ALVAND 2.0
An advanced computational code for thermo-neutronic design and analysis of nuclear reactor cores
About ALVAND 2.0
ALVAND 2.0 is an advanced computational software for 3D steady-state thermo-neutronic analysis of reactor cores having single phase coolant flows. It consists of a variety of solvers for treating hexagonal and rectangular shaped reactors. Multigroup forward (direct) and backward (adjoint) diffusion equations are efficiently discretized via a number of nodal and finite element subroutines. The equations are then coupled to the single heated channel model for each assembly to calculate thermal-hydraulic quantities in all radial and axial nodes. The software has a variety of features including:
- optimized for hexagonal and rectangular cores with different symmetries (30o, 45o, 60o, 90o, 120o, 180o) and different boundary conditions;
- supporting direct feeding of x-sections, or indirect via PMAXS libraries;
- estimating reactor core’s significant parameters over the cycle, e.g. k-effective, group fluxes, power, boron concentration, kinetic parameters, reactivity coefficient of fuel and moderator temperature, Xe-135/Sm-149 inventory, temperature distributions within the core, peaking factors, fuel burn up etc.;
- ability to set piecewise working plan for the core (BOC-EOC) with different power levels and control rod positions;
- various options for solving linear/non-linear system of equations accelerated by a proper techniques as well as parallel processing. An “Automatic” mode is also embedded for the user convenience;
- capable of multi-cycle core simulation by shuffling fuel assemblies and/or exchanging fuel types;
- extensive and well-organized output files.

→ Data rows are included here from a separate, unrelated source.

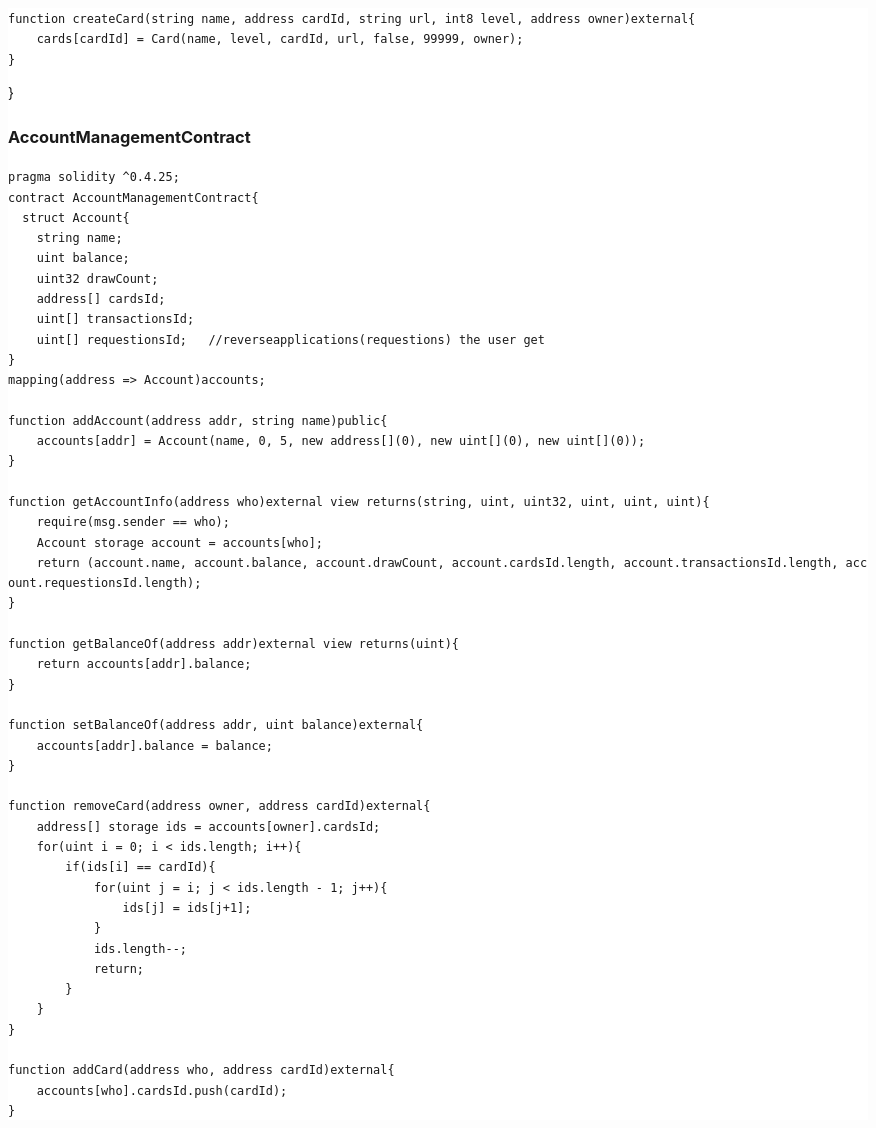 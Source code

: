     function createCard(string name, address cardId, string url, int8 level, address owner)external{
        cards[cardId] = Card(name, level, cardId, url, false, 99999, owner);
    }

  }

### AccountManagementContract
    pragma solidity ^0.4.25;
    contract AccountManagementContract{
      struct Account{
        string name;
        uint balance;
        uint32 drawCount;
        address[] cardsId;
        uint[] transactionsId;
        uint[] requestionsId;   //reverseapplications(requestions) the user get
    }
    mapping(address => Account)accounts;

    function addAccount(address addr, string name)public{
        accounts[addr] = Account(name, 0, 5, new address[](0), new uint[](0), new uint[](0));
    }

    function getAccountInfo(address who)external view returns(string, uint, uint32, uint, uint, uint){
        require(msg.sender == who);
        Account storage account = accounts[who];
        return (account.name, account.balance, account.drawCount, account.cardsId.length, account.transactionsId.length, account.requestionsId.length);
    }

    function getBalanceOf(address addr)external view returns(uint){
        return accounts[addr].balance;
    }

    function setBalanceOf(address addr, uint balance)external{
        accounts[addr].balance = balance;
    }

    function removeCard(address owner, address cardId)external{
        address[] storage ids = accounts[owner].cardsId;
        for(uint i = 0; i < ids.length; i++){
            if(ids[i] == cardId){
                for(uint j = i; j < ids.length - 1; j++){
                    ids[j] = ids[j+1];
                }
                ids.length--;
                return;
            }
        }
    }

    function addCard(address who, address cardId)external{
        accounts[who].cardsId.push(cardId);
    }
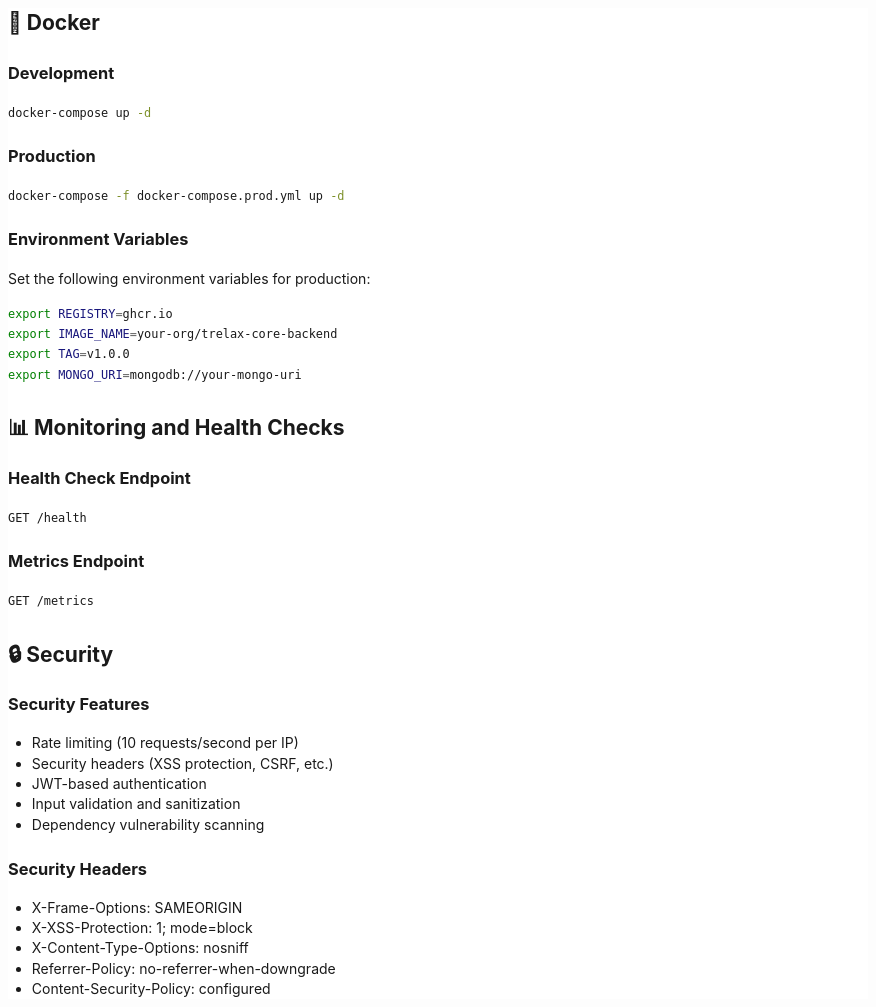 ## 🐳 Docker

### Development
```bash
docker-compose up -d
```

### Production
```bash
docker-compose -f docker-compose.prod.yml up -d
```

### Environment Variables
Set the following environment variables for production:

```bash
export REGISTRY=ghcr.io
export IMAGE_NAME=your-org/trelax-core-backend
export TAG=v1.0.0
export MONGO_URI=mongodb://your-mongo-uri
```

## 📊 Monitoring and Health Checks

### Health Check Endpoint
```
GET /health
```

### Metrics Endpoint
```
GET /metrics
```

## 🔒 Security

### Security Features
- Rate limiting (10 requests/second per IP)
- Security headers (XSS protection, CSRF, etc.)
- JWT-based authentication
- Input validation and sanitization
- Dependency vulnerability scanning

### Security Headers
- X-Frame-Options: SAMEORIGIN
- X-XSS-Protection: 1; mode=block
- X-Content-Type-Options: nosniff
- Referrer-Policy: no-referrer-when-downgrade
- Content-Security-Policy: configured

This code is applicable for reactor engineers, core designers, safety inspectors, and academics. Extensive V&V process is under action to ensure reliability of solutions. This include running the code for different semi-analytic and realistic problems, and comparing the outcome against benchmark values obtained via established codes e.g. DONJON, PARCS and other resources. The outputs prove good agreement with the reference data.
Future developments mainly focus on enabling dynamic features as well as plug-ins to a number of external TH codes (like ARAS or PARS) to realize accident analysis and improved time-dependent core TH evaluations. More options e.g. pin power reconstruction, detector response estimation, and residual heat inclusion are also planned.